8.8.2011 Adam News & Info
Aug 9, 2011 0:18:12 GMT -5
Post by rabbitrabbit on Aug 9, 2011 0:18:12 GMT -5
Nica, loved the story with your daughter, but this part echoed back to me from my years in film school as a young, idealistic student:
She was surprised that someone like him would go on AI, because "he must've known that there is absolutely no cred coming off of this show". She asked me if he was in Wicked (somehow she knew that?!) and that she thought that was a very respectable achievement, and that Idol would be a "step down" in her mind. Here I replied that the "gay" thing was obviously affecting his chances exactly the way Adam described...
When we were in school, there were people in my program who judged our professors, who were often industry professionals. "They must not be that great, if they have to teach part time ..." Well, needless to say, many of us got out of school thinking we were going to set the world on fire and instead, we got our asses burned by the reality of how freaking difficult it is to make it in the entertainment business. It is a LOT of BS and it can be very arbitrary. Someone might suck, but be in the right place at the right time and they get the job five minutes after you walked out the door.
Sure, it's real romantic to think it's going to all come together because your talented, hard working and determined. The fact of the matter, sometimes it just doesn't work out no matter how good you are an how many chances you've taken. The end result of what Adam has achieved proves that the benefits outweighed the "stigma." And the "stigma" is really something dreamed up by the too-cool, indie, rocker types. Which ironically, was Adam before he went on the show.
Any one of a number of things could have happened during the audition process that would've prevented him from getting to the TV audition. One clueless producer (or someone distracted or in a bad mood or they just didn't think his "type" would fit the cast) in the early stages could have sent him home and to this day, none of us would have ever heard of him, despite his talent. People do what they have to do in this world and it always breaks my heart a little when certain segments stigmatize because of some random notion they've built up in their own head.
It's funny because although I of course know nothing about your daughter Nica, I would definitely have been seeing this issue from her point of view before I got sucked down the rabbit hole. I would be much, much more likely to be interested in going to a Phish or Flaming Lips show than someone with the idol tag attached. I would also imagine the attendees at their shows and Burning Man (at least a few years ago) have a significant overlap.
The thing is, while I completely understand the reasoning and benefit for Adam in going on the show, he isn't trying to make indy "sounding" music at this point. He is trying for a mainstream career and audience, and top 40 is as mainstream as it gets. While CV and Zodiac were pretty indy, Pop Goes the Camera, Kiss and Tell, etc. are pop, and Adam's list of myspace music he loves, while very diverse, included much more mainstream music than indy darlings.

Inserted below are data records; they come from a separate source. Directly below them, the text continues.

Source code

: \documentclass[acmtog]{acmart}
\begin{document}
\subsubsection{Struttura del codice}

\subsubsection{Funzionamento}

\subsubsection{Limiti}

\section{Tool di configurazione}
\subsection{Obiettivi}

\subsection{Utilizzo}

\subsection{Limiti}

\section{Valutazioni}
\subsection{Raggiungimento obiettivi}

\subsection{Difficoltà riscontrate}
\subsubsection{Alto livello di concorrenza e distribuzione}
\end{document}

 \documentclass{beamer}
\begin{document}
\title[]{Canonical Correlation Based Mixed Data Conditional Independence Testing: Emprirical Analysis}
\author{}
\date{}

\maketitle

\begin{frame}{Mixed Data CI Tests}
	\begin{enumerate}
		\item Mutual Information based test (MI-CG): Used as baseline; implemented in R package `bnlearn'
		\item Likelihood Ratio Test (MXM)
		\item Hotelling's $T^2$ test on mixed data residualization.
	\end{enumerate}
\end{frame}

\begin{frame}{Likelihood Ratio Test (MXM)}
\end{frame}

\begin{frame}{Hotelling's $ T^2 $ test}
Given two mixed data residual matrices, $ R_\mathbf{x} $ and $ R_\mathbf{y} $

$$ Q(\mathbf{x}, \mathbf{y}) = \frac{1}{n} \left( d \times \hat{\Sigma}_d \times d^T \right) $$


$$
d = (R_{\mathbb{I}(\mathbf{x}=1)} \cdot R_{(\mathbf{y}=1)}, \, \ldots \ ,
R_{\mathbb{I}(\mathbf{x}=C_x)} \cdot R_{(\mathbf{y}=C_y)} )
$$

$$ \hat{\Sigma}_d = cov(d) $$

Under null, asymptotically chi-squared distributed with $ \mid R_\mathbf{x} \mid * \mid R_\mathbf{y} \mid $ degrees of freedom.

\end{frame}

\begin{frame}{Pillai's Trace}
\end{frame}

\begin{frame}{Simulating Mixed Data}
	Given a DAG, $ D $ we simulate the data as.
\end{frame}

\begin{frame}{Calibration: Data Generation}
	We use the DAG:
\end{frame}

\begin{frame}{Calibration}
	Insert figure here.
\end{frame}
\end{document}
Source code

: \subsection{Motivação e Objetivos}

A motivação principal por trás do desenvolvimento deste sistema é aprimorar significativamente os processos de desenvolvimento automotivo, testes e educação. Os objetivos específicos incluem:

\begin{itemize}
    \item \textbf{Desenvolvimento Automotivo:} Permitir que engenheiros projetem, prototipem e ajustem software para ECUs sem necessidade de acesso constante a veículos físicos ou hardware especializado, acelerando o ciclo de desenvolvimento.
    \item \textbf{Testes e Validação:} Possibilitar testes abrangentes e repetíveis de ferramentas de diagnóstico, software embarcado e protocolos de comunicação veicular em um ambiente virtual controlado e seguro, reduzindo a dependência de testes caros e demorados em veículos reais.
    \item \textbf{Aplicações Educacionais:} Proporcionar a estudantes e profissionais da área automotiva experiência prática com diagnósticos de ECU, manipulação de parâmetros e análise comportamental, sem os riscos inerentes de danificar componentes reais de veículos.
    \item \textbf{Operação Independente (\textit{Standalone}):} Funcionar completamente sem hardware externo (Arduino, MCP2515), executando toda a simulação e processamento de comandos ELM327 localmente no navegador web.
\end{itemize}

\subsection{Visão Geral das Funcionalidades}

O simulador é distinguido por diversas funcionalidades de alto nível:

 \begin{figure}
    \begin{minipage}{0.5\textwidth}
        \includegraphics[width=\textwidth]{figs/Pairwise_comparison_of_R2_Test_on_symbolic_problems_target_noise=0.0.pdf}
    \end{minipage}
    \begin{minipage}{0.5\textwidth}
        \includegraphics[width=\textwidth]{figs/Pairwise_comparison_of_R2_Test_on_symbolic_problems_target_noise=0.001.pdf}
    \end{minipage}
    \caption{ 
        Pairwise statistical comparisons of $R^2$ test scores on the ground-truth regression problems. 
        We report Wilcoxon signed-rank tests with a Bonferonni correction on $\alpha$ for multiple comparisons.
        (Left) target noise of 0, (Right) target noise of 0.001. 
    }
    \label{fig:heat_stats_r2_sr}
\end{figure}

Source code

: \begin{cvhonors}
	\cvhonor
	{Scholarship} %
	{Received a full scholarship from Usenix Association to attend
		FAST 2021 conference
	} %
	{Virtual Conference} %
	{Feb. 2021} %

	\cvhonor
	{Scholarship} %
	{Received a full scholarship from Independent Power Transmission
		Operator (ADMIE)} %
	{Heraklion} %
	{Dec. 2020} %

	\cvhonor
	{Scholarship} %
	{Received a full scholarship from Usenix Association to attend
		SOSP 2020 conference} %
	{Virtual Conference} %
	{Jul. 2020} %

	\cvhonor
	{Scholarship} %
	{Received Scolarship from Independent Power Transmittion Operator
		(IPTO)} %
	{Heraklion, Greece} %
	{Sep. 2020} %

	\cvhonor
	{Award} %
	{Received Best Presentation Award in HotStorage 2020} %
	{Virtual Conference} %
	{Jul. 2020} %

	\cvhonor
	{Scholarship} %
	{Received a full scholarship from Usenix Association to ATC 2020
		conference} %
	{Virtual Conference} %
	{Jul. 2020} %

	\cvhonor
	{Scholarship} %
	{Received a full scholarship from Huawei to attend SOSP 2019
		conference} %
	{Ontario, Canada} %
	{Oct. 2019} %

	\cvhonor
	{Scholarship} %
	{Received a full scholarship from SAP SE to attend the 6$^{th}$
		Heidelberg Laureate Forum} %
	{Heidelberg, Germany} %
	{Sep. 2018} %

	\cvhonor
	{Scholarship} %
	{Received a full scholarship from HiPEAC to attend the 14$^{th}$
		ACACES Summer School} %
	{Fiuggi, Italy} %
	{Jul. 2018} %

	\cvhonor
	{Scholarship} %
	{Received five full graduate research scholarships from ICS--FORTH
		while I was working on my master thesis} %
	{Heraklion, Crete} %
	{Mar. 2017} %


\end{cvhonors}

What indy cred does give you, like it or not, is the assumption that the music you are making is allowed to be experimental, counter-cultural, a rejection of dominant society (not that it will be, but it could). Like being a hipster, it's more about what you aren't than what you are, which is nebulous. (This totally off-topic, but an interesting though depressing look at one aspect of youth culture from Adbusters: Hipster: The Dead End of Western Civilization www.adbusters.org/magazine/79/hipster.html)
As Q3 said the college students and 20-somethings are the least likely to purchase music, and most diverse in their listening patterns. Unfortunately, or fortunately, depending on your point of view, they also tend to be a lot of the ones making music, writing about music, discovering new music, sharing new music and otherwise influencing culture and taste in various ways.